We don't recover the exact distribution, but something close enough for imputation purposes.

Now, we can try our machine learning task on the imputed data, and compare how a model performs seeing imputed vs. original data.

from sklearn.ensemble import RandomForestRegressor
from sklearn.model_selection import ShuffleSplit, cross_val_score

def variance_explained(est, X, y):
    preds = est.predict(X)
    return 1 - np.var(preds.ravel() - y.ravel()) / np.var(y.ravel())

rfr = RandomForestRegressor(n_estimators=1000)

cv = ShuffleSplit(n_splits=5)
scores_ori = cross_val_score(rfr, X, y, cv=cv, scoring=variance_explained, n_jobs=-1)

scores_imp = cross_val_score(
    rfr, X, data_imp, cv=cv, scoring=variance_explained, n_jobs=-1
)

import pandas as pd

scores_df = pd.DataFrame({"original": scores_ori, "imputed": scores_imp,}).melt(
    var_name="data", value_name="model_variance_explained"
)

import seaborn as sns

sns.boxplot(data=scores_df, x="data", y="model_variance_explained")
plt.show()

A variance explained of 0.7 means that the residuals were only about 30% of the range of the data. For a model involving synthetic data, that is poor, but for biological data, that is pretty darn amazing.
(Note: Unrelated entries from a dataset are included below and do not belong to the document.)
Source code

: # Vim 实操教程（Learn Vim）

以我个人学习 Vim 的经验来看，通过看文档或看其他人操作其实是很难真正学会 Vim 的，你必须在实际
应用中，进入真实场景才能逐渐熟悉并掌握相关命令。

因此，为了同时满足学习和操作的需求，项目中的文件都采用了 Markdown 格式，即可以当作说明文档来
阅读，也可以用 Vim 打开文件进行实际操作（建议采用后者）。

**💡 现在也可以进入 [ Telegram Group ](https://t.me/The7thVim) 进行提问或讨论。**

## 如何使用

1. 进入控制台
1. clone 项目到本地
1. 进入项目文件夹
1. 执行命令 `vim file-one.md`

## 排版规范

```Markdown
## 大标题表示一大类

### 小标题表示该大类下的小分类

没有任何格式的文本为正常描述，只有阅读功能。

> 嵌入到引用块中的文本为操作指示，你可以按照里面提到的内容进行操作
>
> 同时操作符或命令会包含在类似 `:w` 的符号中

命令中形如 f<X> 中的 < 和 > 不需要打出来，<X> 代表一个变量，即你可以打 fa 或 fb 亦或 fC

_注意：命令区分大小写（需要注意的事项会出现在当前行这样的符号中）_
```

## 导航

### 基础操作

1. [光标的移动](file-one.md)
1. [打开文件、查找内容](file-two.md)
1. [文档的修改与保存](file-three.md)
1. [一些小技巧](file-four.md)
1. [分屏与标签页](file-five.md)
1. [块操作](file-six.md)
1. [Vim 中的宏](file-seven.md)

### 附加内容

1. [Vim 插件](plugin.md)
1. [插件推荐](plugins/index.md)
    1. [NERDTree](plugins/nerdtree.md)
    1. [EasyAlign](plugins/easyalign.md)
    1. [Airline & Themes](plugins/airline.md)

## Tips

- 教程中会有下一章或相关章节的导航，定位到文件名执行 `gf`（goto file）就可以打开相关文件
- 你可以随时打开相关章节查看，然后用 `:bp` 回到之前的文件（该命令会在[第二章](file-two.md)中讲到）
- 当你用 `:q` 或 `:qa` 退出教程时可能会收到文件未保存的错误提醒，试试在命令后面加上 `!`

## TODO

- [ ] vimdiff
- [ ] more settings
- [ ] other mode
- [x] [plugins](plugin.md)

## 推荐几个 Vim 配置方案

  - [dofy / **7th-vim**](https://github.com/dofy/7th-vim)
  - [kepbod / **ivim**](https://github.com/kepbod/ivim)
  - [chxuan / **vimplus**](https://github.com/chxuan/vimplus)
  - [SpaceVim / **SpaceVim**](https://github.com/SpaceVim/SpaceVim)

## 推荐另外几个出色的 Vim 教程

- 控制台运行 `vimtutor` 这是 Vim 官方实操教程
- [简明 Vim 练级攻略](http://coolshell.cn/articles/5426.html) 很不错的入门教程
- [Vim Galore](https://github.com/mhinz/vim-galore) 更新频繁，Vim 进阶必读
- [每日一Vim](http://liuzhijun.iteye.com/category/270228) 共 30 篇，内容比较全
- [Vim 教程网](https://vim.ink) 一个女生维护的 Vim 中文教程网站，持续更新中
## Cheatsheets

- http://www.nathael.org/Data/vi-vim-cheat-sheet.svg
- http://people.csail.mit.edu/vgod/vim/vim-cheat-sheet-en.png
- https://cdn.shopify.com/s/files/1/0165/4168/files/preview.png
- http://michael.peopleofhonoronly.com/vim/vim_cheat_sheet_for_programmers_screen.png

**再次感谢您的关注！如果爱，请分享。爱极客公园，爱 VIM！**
In a practical setting where any predicted numbers above the truncated values are meaningful only in the sense that "beyond truncation point" == "one meaning", this method allows us to stay within the regression context.

One has to take care when interpreting prediction values beyond the truncation point. In light of imputation, any predicted values beyond the imputation point can only be treated as "possibly beyond the imputation point", and they carry the same meaning as any other data point beyond the truncation point - "high".